Amazonas, Marañon, Ucayali: olhares, experiências, escritos
DOI:
https://doi.org/10.14393/artc-v27-n51-2025-82653Palavras-chave:
Amazônia, viagens, relatosResumo
A Amazônia ganha relevo quando se visualiza o território que veio a constituir a América. Foi explorada ao longo do tempo, tanto pela curiosidade e cobiça, como pelo desejo de ampliação do conhecimento do mundo.

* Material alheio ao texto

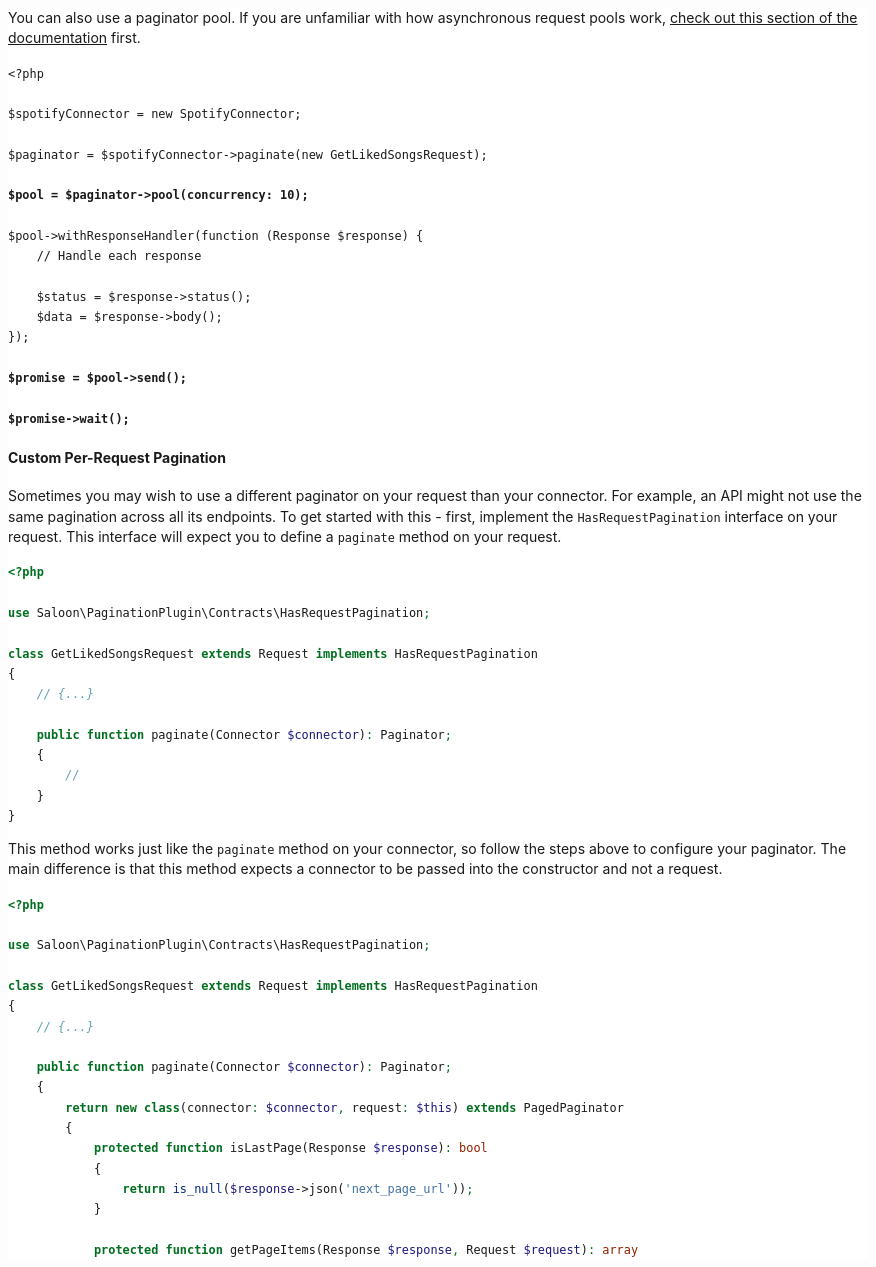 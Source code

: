 You can also use a paginator pool. If you are unfamiliar with how asynchronous request pools work, [check out this section of the documentation](../concurrency-and-pools.md) first.

<pre class="language-php"><code class="lang-php">&#x3C;?php

$spotifyConnector = new SpotifyConnector;

$paginator = $spotifyConnector->paginate(new GetLikedSongsRequest);

<strong>$pool = $paginator->pool(concurrency: 10);
</strong>
$pool->withResponseHandler(function (Response $response) { 
    // Handle each response

    $status = $response->status();
    $data = $response->body(); 
});

<strong>$promise = $pool->send();
</strong>
<strong>$promise->wait();
</strong></code></pre>

#### Custom Per-Request Pagination

Sometimes you may wish to use a different paginator on your request than your connector. For example, an API might not use the same pagination across all its endpoints. To get started with this - first, implement the `HasRequestPagination` interface on your request. This interface will expect you to define a `paginate` method on your request.

```php
<?php

use Saloon\PaginationPlugin\Contracts\HasRequestPagination;

class GetLikedSongsRequest extends Request implements HasRequestPagination
{
    // {...}
    
    public function paginate(Connector $connector): Paginator;
    {
        //
    }
}
```

This method works just like the `paginate` method on your connector, so follow the steps above to configure your paginator. The main difference is that this method expects a connector to be passed into the constructor and not a request.

```php
<?php

use Saloon\PaginationPlugin\Contracts\HasRequestPagination;

class GetLikedSongsRequest extends Request implements HasRequestPagination
{
    // {...}
    
    public function paginate(Connector $connector): Paginator;
    {
        return new class(connector: $connector, request: $this) extends PagedPaginator
        {
            protected function isLastPage(Response $response): bool
            {
                return is_null($response->json('next_page_url'));
            }
            
            protected function getPageItems(Response $response, Request $request): array
``` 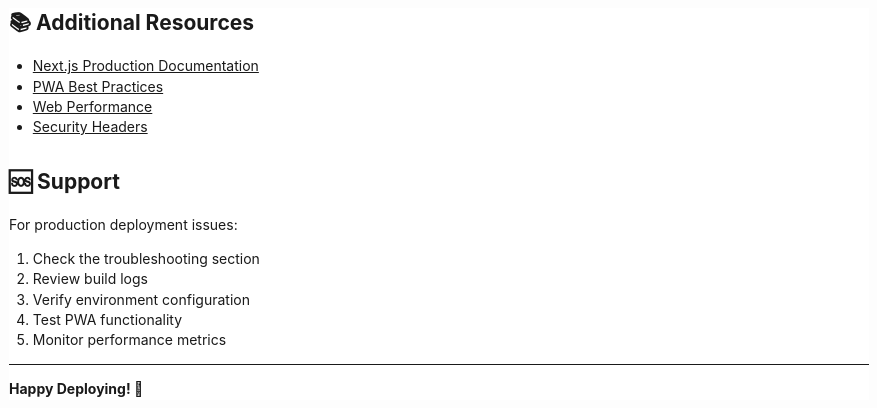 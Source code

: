 ## 📚 Additional Resources

- [Next.js Production Documentation](https://nextjs.org/docs/deployment)
- [PWA Best Practices](https://web.dev/progressive-web-apps/)
- [Web Performance](https://web.dev/performance/)
- [Security Headers](https://owasp.org/www-project-secure-headers/)

## 🆘 Support

For production deployment issues:
1. Check the troubleshooting section
2. Review build logs
3. Verify environment configuration
4. Test PWA functionality
5. Monitor performance metrics

---

**Happy Deploying! 🚀** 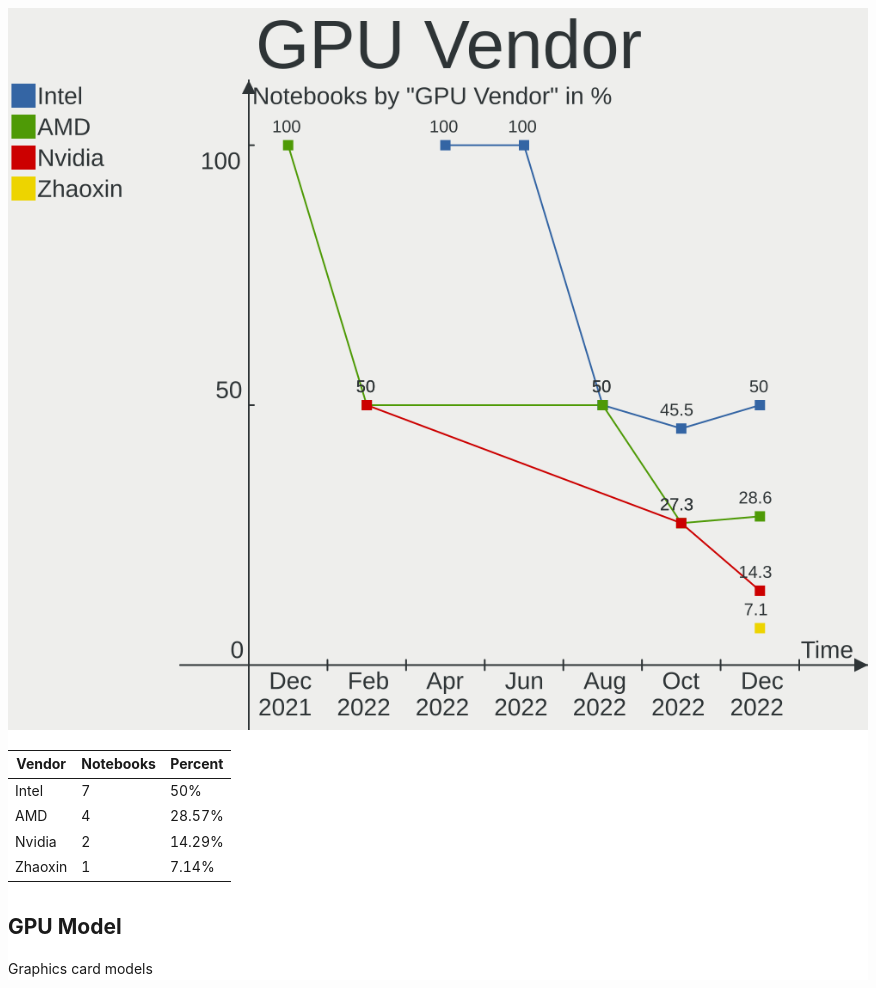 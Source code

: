 ![GPU Vendor](./images/line_chart/gpu_vendor.svg)

| Vendor  | Notebooks | Percent |
|---------|-----------|---------|
| Intel   | 7         | 50%     |
| AMD     | 4         | 28.57%  |
| Nvidia  | 2         | 14.29%  |
| Zhaoxin | 1         | 7.14%   |

GPU Model
---------

Graphics card models
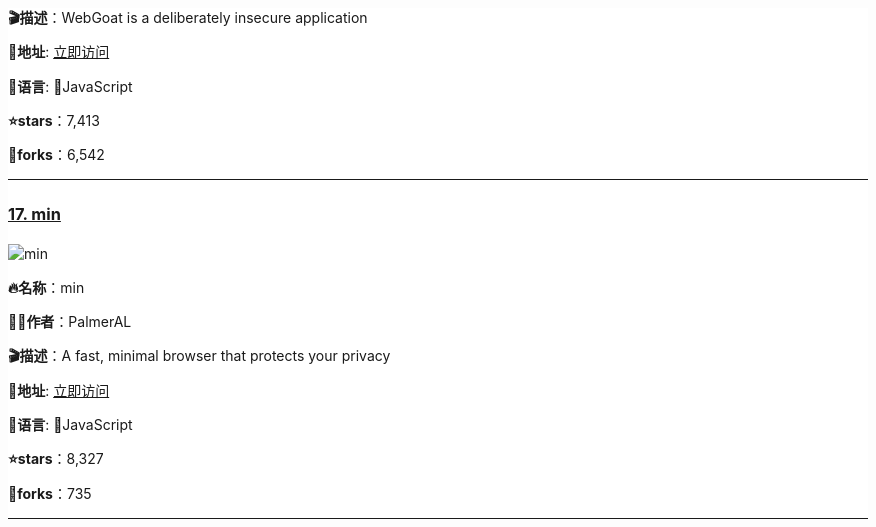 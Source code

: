**🎬描述**：WebGoat is a deliberately insecure application 

**🔗地址**: [立即访问](https://github.com//WebGoat/WebGoat) 

**👀语言**: 🔺JavaScript 

**⭐stars**：7,413 

**📍forks**：6,542 

--- 

### [17. min](https://github.com//minbrowser/min) 

![min](https://s0.wp.com/mshots/v1/https://github.com//minbrowser/min?w=600&h=450) 

**🔥名称**：min 

**🧑‍💻作者**：PalmerAL 

**🎬描述**：A fast, minimal browser that protects your privacy 

**🔗地址**: [立即访问](https://github.com//minbrowser/min) 

**👀语言**: 🔺JavaScript 

**⭐stars**：8,327 

**📍forks**：735 

--- 

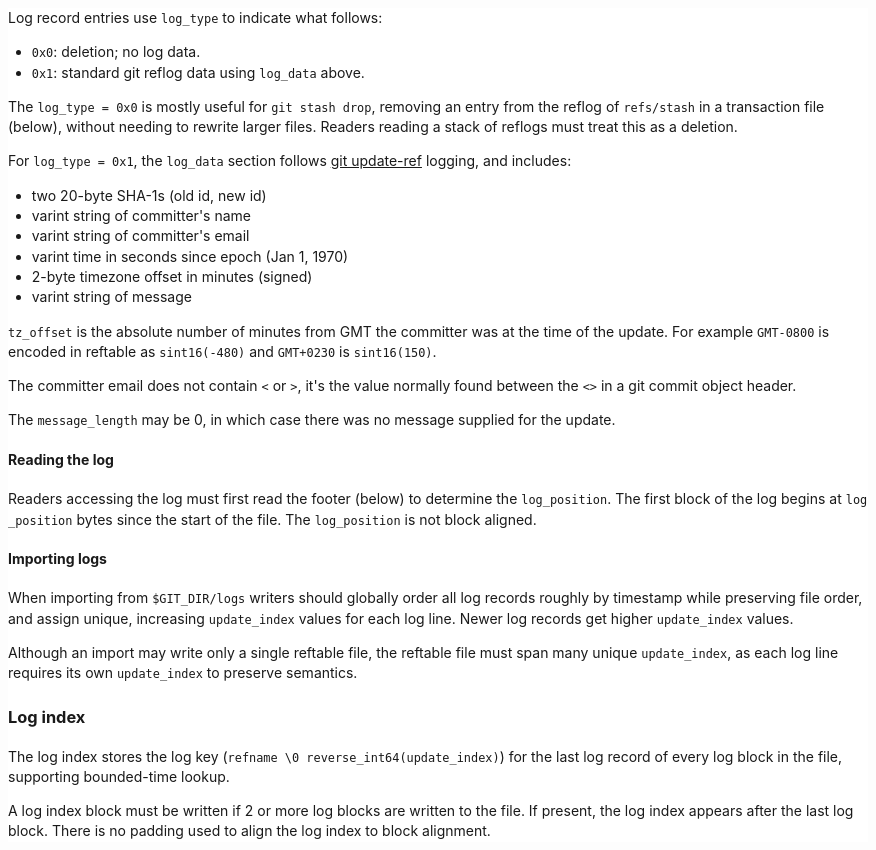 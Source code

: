 Log record entries use `log_type` to indicate what follows:

- `0x0`: deletion; no log data.
- `0x1`: standard git reflog data using `log_data` above.

The `log_type = 0x0` is mostly useful for `git stash drop`, removing
an entry from the reflog of `refs/stash` in a transaction file
(below), without needing to rewrite larger files.  Readers reading a
stack of reflogs must treat this as a deletion.

For `log_type = 0x1`, the `log_data` section follows
[git update-ref][update-ref] logging, and includes:

- two 20-byte SHA-1s (old id, new id)
- varint string of committer's name
- varint string of committer's email
- varint time in seconds since epoch (Jan 1, 1970)
- 2-byte timezone offset in minutes (signed)
- varint string of message

`tz_offset` is the absolute number of minutes from GMT the committer
was at the time of the update.  For example `GMT-0800` is encoded in
reftable as `sint16(-480)` and `GMT+0230` is `sint16(150)`.

The committer email does not contain `<` or `>`, it's the value
normally found between the `<>` in a git commit object header.

The `message_length` may be 0, in which case there was no message
supplied for the update.

[update-ref]: https://git-scm.com/docs/git-update-ref#_logging_updates

#### Reading the log

Readers accessing the log must first read the footer (below) to
determine the `log_position`.  The first block of the log begins at
`log_position` bytes since the start of the file.  The `log_position`
is not block aligned.

#### Importing logs

When importing from `$GIT_DIR/logs` writers should globally order all
log records roughly by timestamp while preserving file order, and
assign unique, increasing `update_index` values for each log line.
Newer log records get higher `update_index` values.

Although an import may write only a single reftable file, the reftable
file must span many unique `update_index`, as each log line requires
its own `update_index` to preserve semantics.

### Log index

The log index stores the log key (`refname \0 reverse_int64(update_index)`)
for the last log record of every log block in the file, supporting
bounded-time lookup.

A log index block must be written if 2 or more log blocks are written
to the file.  If present, the log index appears after the last log
block.  There is no padding used to align the log index to block
alignment.


[ref-fmt]: https://git-scm.com/docs/git-check-ref-format
[mh-alt]: https://public-inbox.org/git/CAMy9T_HCnyc1g8XWOOWhe7nN0aEFyyBskV2aOMb_fe+wGvEJ7A@mail.gmail.com/
[ketch]: https://dev.eclipse.org/mhonarc/lists/jgit-dev/msg03073.html
[reftree]: https://public-inbox.org/git/CAJo=hJvnAPNAdDcAAwAvU9C4RVeQdoS3Ev9WTguHx4fD0V_nOg@mail.gmail.com/
[dt-lmdb]: https://public-inbox.org/git/1455772670-21142-26-git-send-email-dturner@twopensource.com/ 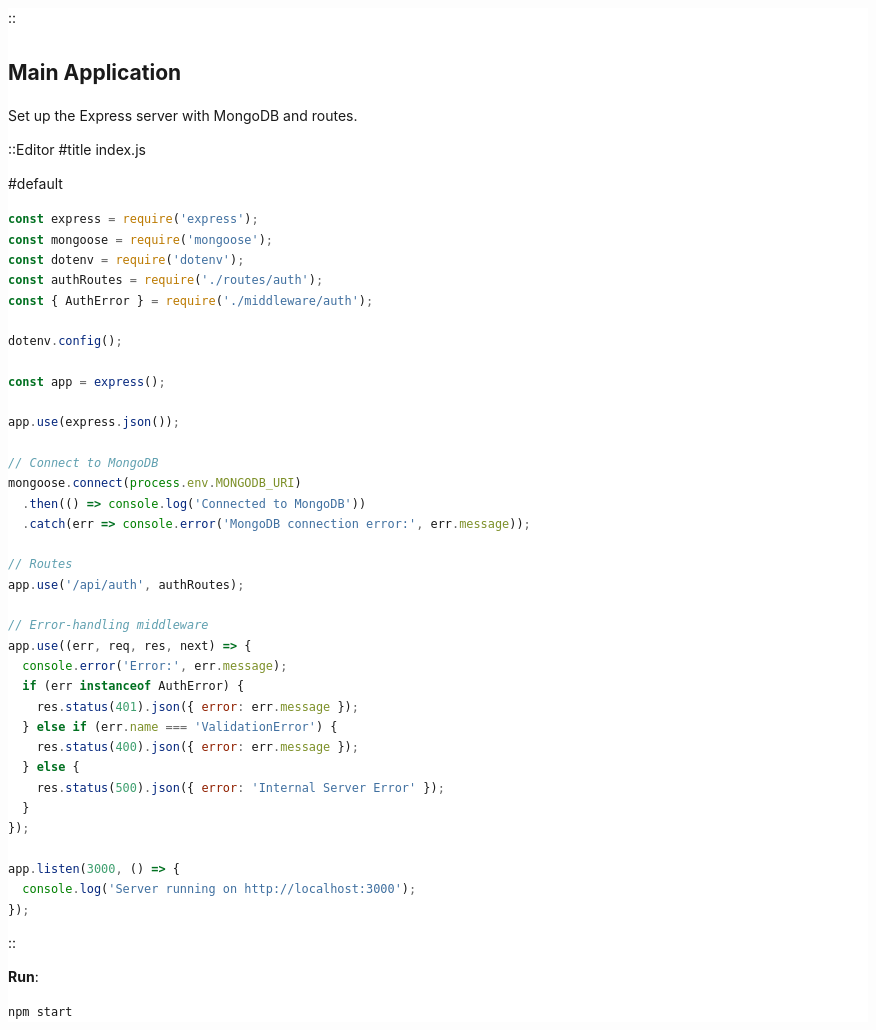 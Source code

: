 ::

## Main Application

Set up the Express server with MongoDB and routes.

::Editor
#title
index.js

#default

```javascript
const express = require('express');
const mongoose = require('mongoose');
const dotenv = require('dotenv');
const authRoutes = require('./routes/auth');
const { AuthError } = require('./middleware/auth');

dotenv.config();

const app = express();

app.use(express.json());

// Connect to MongoDB
mongoose.connect(process.env.MONGODB_URI)
  .then(() => console.log('Connected to MongoDB'))
  .catch(err => console.error('MongoDB connection error:', err.message));

// Routes
app.use('/api/auth', authRoutes);

// Error-handling middleware
app.use((err, req, res, next) => {
  console.error('Error:', err.message);
  if (err instanceof AuthError) {
    res.status(401).json({ error: err.message });
  } else if (err.name === 'ValidationError') {
    res.status(400).json({ error: err.message });
  } else {
    res.status(500).json({ error: 'Internal Server Error' });
  }
});

app.listen(3000, () => {
  console.log('Server running on http://localhost:3000');
});
```

::

**Run**:
```bash
npm start
```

Para pensar historicamente a sua constituição e a de seus diferentes espaços, considero a referência inaugural de Francisco de Orellana relatada por Frei Gaspar de Carvajal e, na sequência, dois autores (um romântico e um modernista): o poeta Gonçalves Dias, que conheceu a região em 1861, e, pouco mais de meio século à frente, Mário de Andrade, “turista aprendiz” que navegou pelo rio em 1927. Os relatos transmitem experiências vivenciadas por autores que tinham o olhar educado pela arte e por leituras pregressas, tendo produzido textos que nos alcançam com grande força e permanência, em especial se consideramos os riscos dos avanços predatórios em áreas de rios e florestas, preocupação presente em Willi Bolle, que refez o percurso de Orellana (2006-07) e a narrativa de Davi Kopenawa e Bruce Albert – A queda do céu – relato de vida de quem é e fala da floresta (França, 2010; Brasil, 2015).